== Your assignment ==
Retrieve every line of the data holding the word "density".
====
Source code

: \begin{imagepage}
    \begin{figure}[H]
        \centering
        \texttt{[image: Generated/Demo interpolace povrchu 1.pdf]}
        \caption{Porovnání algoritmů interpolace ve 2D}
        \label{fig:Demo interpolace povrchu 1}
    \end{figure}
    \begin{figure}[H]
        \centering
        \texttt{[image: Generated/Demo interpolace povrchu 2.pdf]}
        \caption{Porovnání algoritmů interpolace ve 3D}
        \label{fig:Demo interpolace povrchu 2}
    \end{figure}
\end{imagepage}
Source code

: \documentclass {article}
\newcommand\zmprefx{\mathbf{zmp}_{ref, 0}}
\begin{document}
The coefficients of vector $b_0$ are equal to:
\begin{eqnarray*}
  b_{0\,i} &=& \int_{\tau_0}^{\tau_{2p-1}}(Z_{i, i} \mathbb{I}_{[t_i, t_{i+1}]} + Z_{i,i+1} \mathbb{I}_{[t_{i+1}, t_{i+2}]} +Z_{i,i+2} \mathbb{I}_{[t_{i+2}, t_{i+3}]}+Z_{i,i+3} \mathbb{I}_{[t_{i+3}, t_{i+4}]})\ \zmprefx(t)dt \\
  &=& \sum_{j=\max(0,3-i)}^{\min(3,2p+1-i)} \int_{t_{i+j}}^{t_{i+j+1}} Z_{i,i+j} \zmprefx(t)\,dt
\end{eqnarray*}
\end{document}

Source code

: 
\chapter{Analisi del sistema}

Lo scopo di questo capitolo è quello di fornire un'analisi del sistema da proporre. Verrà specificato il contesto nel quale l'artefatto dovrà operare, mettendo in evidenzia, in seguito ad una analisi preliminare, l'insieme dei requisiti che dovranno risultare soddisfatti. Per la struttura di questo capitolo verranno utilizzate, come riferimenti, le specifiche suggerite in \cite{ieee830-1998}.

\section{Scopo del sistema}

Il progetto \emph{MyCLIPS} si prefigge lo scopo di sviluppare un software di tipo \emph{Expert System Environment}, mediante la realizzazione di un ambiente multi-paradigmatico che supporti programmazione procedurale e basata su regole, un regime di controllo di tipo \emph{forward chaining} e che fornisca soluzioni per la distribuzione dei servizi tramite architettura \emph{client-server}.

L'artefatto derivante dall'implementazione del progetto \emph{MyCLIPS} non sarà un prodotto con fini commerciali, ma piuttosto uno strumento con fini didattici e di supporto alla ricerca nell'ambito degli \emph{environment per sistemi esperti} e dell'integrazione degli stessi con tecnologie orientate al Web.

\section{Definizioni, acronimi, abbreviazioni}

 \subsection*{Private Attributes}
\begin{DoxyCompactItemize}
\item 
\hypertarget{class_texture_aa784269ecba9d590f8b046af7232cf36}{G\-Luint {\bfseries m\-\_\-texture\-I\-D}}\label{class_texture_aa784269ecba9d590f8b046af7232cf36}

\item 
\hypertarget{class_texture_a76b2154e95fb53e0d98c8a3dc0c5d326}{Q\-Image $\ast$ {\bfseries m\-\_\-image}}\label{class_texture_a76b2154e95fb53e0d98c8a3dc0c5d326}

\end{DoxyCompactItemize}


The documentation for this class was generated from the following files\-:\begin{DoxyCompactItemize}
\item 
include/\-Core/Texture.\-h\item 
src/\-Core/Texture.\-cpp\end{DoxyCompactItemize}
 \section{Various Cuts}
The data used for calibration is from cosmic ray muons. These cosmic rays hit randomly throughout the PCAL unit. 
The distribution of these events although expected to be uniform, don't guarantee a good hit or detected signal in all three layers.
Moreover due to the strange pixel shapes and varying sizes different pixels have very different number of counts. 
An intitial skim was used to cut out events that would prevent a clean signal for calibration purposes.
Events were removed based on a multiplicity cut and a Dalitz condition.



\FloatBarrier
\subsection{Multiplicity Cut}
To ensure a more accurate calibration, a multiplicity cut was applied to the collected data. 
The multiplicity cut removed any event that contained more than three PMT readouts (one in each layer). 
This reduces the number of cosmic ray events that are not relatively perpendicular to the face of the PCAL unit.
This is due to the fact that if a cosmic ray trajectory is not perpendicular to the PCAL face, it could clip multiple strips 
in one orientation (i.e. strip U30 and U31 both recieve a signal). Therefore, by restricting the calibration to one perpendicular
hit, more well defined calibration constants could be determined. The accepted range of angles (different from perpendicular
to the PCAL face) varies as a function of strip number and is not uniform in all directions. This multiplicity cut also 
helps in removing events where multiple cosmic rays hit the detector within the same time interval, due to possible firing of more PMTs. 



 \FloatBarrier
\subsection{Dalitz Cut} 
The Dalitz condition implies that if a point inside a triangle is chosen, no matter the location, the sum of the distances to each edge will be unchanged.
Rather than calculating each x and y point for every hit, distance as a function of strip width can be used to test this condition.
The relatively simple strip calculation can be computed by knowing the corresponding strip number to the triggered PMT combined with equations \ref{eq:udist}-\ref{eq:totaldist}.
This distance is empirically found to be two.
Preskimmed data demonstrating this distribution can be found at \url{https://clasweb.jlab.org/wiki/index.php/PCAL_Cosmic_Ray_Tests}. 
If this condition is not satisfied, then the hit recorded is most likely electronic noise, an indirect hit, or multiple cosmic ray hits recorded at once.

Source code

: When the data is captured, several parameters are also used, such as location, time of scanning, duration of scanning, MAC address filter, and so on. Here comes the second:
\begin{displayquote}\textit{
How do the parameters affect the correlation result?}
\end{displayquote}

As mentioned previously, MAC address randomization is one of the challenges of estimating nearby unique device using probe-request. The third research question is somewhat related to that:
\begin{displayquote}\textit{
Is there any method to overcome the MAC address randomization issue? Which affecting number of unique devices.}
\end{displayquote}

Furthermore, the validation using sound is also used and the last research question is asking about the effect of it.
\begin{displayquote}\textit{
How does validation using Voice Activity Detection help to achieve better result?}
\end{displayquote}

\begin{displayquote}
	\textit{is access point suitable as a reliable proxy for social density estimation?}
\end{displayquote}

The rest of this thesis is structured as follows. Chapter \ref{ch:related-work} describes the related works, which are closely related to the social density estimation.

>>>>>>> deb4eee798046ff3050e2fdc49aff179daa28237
====
== Exercise solution ==
	\textit{is access point suitable as a reliable proxy for social density estimation?}
The rest of this thesis is structured as follows. Chapter \ref{ch:related-work} describes the related works, which are closely related to the social density estimation.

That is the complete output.